The knowledge that he was surrounded by friends instead of enemies made Jack feel better in a few minutes; but the pain was too great to be relieved permanently in such a way, and all night long he lay with his teeth shut tight, determined to make no complaint.

The morning sun was just beginning to gild the smooth water of Apalachicola Bay, when the after-watchman on the gunboat's deck, who for some time had been watching a little sail-boat with half a table-cloth flying at the mast-head, called out,

"Small flag-of-truce boat on the port quarter!"

Jack Radway, lying on the stretcher in the bottom of the boat, heard the words repeated in a lower tone, evidently at the door of the Captain's cabin: "Small flag-of-truce boat on the port quarter, sir."

An instant later a young officer appeared at the rail with a marine glass in his hand.

"Ahoy there in the boat!" he called. "Put up your helm! Sheer off!"

Then Jack's father stood up in the boat. "I have a boy here with a broken thigh," he said. "I want your surgeon to set it."

"Who are you?" the officer asked.

"John Radway--a loyal man," was the answer.

The name was as good as a passport, for the gunboat people had heard of John Radway.

"Come alongside," the officer called; and five minutes later a big sailor had Jack in his arms, carrying him up the gangway, and he was taken into the boat's hospital and laid on another cot. It was an unusual thing on a naval vessel, and when the big bluff surgeon came the Captain was with him, and several more of the officers.

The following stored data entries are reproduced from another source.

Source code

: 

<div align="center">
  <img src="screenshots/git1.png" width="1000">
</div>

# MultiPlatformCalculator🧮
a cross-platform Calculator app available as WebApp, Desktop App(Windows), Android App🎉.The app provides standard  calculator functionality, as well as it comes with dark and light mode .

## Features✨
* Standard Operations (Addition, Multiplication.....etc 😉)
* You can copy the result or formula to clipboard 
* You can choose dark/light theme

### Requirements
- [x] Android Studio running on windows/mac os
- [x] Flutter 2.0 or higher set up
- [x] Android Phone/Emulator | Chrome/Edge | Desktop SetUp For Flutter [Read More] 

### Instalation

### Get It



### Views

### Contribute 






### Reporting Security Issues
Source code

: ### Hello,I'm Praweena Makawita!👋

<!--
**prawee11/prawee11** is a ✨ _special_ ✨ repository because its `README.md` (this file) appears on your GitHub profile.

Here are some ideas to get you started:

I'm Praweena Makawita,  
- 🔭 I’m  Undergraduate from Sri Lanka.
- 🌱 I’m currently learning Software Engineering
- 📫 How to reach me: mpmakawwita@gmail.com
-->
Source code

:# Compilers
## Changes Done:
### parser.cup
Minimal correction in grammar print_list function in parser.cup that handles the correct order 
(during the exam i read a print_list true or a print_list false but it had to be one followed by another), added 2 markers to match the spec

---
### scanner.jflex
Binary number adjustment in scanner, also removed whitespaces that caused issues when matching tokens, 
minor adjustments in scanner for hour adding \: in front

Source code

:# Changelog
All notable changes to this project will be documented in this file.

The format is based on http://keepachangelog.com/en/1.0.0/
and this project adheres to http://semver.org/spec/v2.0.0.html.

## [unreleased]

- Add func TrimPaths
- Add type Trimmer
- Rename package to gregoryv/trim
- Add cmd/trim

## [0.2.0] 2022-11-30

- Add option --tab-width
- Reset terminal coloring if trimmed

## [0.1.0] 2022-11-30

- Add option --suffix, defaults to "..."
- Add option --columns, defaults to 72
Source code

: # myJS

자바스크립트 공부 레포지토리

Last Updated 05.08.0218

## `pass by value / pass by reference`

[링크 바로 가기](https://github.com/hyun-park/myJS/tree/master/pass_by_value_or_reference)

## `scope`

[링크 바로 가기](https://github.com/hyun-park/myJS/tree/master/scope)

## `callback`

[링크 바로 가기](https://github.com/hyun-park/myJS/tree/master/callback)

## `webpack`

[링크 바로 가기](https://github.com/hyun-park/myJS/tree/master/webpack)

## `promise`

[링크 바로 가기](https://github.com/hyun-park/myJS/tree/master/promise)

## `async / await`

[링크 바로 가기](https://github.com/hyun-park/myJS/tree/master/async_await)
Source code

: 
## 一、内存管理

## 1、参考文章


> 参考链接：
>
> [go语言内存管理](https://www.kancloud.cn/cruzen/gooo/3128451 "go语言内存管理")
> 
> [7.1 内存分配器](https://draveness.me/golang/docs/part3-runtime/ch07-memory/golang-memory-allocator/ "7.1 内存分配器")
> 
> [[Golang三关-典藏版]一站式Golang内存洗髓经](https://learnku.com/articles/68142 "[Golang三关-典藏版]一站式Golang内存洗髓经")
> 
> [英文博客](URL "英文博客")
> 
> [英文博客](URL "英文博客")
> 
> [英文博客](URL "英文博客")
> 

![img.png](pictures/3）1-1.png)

The examination gave Jack more pain than he had had before, but still he kept his teeth clinched, and refused even to moan.

"It is a bad fracture, and should have been attended to sooner," the surgeon said at length. "There is nothing to be done for it now but to take off the leg."

"Oh, I hope not!" Mr. Radway exclaimed. "Is there no other way?"

"He knows best, father," Jack said; "he will do the best he can for me."

"He is too weak now for an operation," the surgeon continued; "but you can leave him with me, and I think by to-morrow he will be able to stand it."

If Jack had made the least fuss at the prospect of having his leg cut off, or had let a single groan escape, there is hardly any doubt that he would be limping through life on one leg. But the brave way that he bore the pain and the doctor's verdict made him a powerful friend.